Your assignment: For the material below, reproduce exactly each line from the one that has "spline-fit to the" through the one that has "with Franke's function.", and no others; pictures stay out.

Provided information START

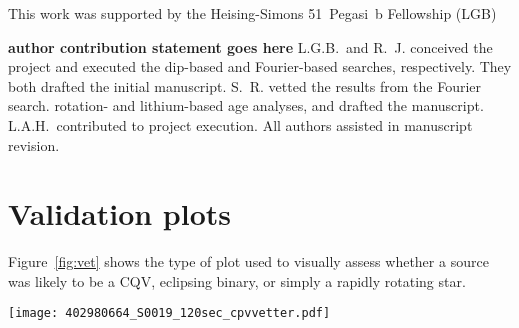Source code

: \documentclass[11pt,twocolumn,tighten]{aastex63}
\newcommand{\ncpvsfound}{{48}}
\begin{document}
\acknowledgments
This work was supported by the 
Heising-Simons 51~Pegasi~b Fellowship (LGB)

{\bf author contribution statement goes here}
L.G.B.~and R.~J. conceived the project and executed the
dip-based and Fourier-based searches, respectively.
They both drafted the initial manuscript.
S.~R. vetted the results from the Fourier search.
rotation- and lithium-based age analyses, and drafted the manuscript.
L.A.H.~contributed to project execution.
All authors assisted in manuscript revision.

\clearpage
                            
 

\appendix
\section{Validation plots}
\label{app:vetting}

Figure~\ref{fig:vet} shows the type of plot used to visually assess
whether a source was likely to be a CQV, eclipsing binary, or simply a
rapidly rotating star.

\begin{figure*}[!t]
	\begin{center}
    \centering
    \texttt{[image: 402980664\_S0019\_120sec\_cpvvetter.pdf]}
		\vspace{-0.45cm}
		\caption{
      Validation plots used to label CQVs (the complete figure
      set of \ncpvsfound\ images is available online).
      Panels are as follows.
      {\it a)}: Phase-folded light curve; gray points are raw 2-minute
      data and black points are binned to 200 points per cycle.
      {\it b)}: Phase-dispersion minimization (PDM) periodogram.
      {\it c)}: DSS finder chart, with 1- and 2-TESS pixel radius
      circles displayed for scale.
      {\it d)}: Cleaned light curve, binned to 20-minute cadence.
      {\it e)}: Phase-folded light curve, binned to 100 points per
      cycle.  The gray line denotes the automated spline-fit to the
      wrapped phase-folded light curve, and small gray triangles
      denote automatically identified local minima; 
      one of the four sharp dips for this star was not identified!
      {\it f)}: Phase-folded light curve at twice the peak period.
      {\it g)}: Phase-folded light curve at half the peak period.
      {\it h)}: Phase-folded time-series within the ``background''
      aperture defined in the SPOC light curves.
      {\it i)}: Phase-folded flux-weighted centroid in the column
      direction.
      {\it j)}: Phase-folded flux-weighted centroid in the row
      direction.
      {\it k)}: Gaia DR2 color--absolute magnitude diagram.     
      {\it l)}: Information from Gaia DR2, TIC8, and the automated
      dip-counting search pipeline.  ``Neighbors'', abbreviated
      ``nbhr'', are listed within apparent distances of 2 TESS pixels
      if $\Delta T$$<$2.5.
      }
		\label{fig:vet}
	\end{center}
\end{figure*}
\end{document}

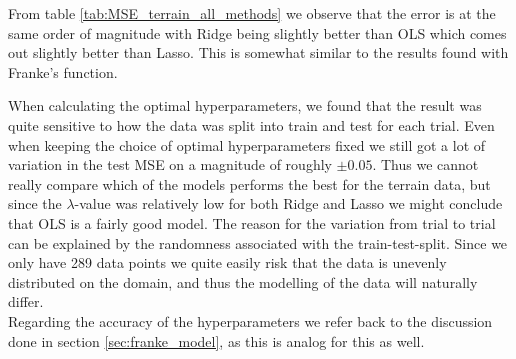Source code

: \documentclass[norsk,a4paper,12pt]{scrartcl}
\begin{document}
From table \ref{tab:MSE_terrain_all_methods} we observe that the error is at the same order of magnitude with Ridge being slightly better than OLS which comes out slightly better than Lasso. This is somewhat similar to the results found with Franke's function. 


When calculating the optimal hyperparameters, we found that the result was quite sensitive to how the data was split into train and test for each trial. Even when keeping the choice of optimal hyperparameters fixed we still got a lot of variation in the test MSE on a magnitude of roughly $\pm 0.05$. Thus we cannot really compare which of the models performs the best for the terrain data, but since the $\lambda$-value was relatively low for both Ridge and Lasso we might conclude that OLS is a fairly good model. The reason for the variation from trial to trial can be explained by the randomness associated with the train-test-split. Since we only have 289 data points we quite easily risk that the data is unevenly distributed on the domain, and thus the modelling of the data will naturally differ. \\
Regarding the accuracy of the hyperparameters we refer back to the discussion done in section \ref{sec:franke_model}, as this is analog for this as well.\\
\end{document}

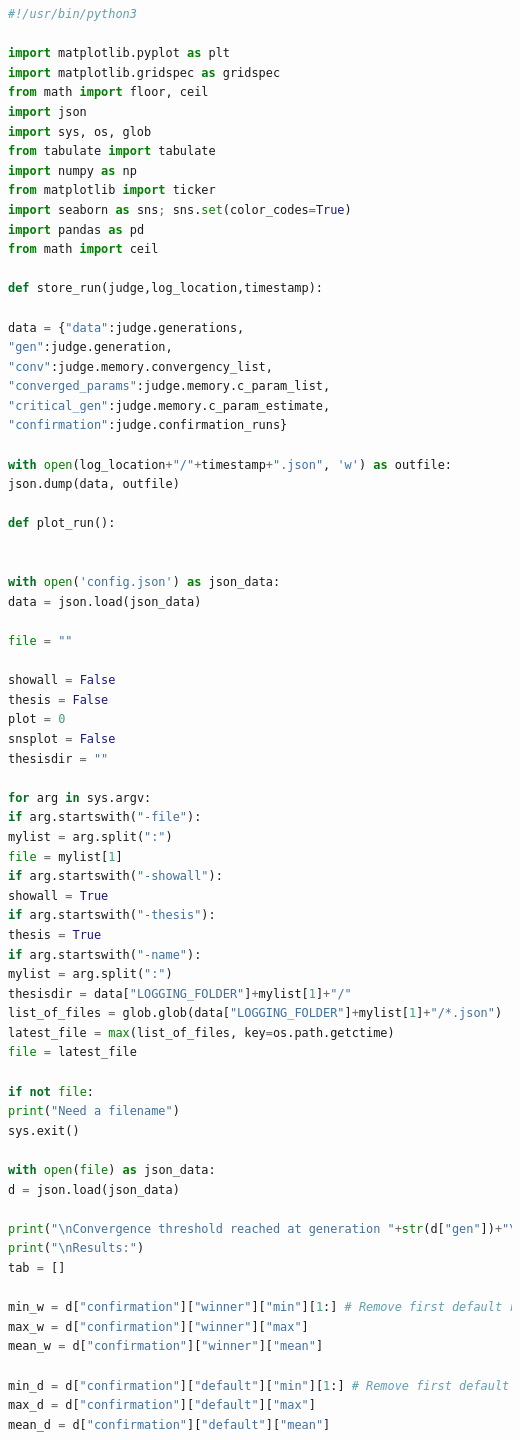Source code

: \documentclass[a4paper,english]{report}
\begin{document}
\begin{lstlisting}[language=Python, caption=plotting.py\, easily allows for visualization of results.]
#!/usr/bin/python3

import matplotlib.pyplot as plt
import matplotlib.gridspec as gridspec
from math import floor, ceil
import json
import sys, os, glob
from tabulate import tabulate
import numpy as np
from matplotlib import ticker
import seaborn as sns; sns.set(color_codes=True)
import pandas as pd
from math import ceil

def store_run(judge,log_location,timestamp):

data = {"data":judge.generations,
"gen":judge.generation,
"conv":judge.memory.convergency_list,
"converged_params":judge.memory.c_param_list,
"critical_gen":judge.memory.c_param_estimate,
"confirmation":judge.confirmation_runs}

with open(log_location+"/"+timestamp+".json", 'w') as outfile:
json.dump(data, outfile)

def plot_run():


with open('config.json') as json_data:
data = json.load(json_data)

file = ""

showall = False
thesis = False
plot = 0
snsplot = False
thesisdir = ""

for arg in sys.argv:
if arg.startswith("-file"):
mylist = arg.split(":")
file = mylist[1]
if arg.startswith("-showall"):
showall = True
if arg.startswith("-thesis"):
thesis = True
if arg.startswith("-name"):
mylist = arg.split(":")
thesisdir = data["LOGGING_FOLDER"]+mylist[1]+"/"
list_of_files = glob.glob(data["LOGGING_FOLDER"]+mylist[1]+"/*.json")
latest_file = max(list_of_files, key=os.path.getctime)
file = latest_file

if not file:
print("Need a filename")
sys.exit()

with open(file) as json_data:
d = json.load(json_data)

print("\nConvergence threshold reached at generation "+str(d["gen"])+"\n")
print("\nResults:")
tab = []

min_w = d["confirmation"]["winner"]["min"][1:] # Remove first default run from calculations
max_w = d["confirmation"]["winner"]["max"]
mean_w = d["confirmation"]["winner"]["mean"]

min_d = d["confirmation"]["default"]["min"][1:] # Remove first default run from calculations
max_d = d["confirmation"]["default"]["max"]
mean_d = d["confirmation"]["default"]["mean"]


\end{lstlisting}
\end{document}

Provided information END

Written answer:
      cycle.  The gray line denotes the automated spline-fit to the
      wrapped phase-folded light curve, and small gray triangles
      denote automatically identified local minima; 
      one of the four sharp dips for this star was not identified!
      {\it f)}: Phase-folded light curve at twice the peak period.
      {\it g)}: Phase-folded light curve at half the peak period.
      {\it h)}: Phase-folded time-series within the ``background''
      aperture defined in the SPOC light curves.
      {\it i)}: Phase-folded flux-weighted centroid in the column
      direction.
      {\it j)}: Phase-folded flux-weighted centroid in the row
      direction.
      {\it k)}: Gaia DR2 color--absolute magnitude diagram.     
      {\it l)}: Information from Gaia DR2, TIC8, and the automated
      dip-counting search pipeline.  ``Neighbors'', abbreviated
      ``nbhr'', are listed within apparent distances of 2 TESS pixels
      if $\Delta T$$<$2.5.
      }
		\label{fig:vet}
	\end{center}
\end{figure*}
\end{document}

Source code

: \documentclass[norsk,a4paper,12pt]{scrartcl}
\begin{document}
From table \ref{tab:MSE_terrain_all_methods} we observe that the error is at the same order of magnitude with Ridge being slightly better than OLS which comes out slightly better than Lasso. This is somewhat similar to the results found with Franke's function. 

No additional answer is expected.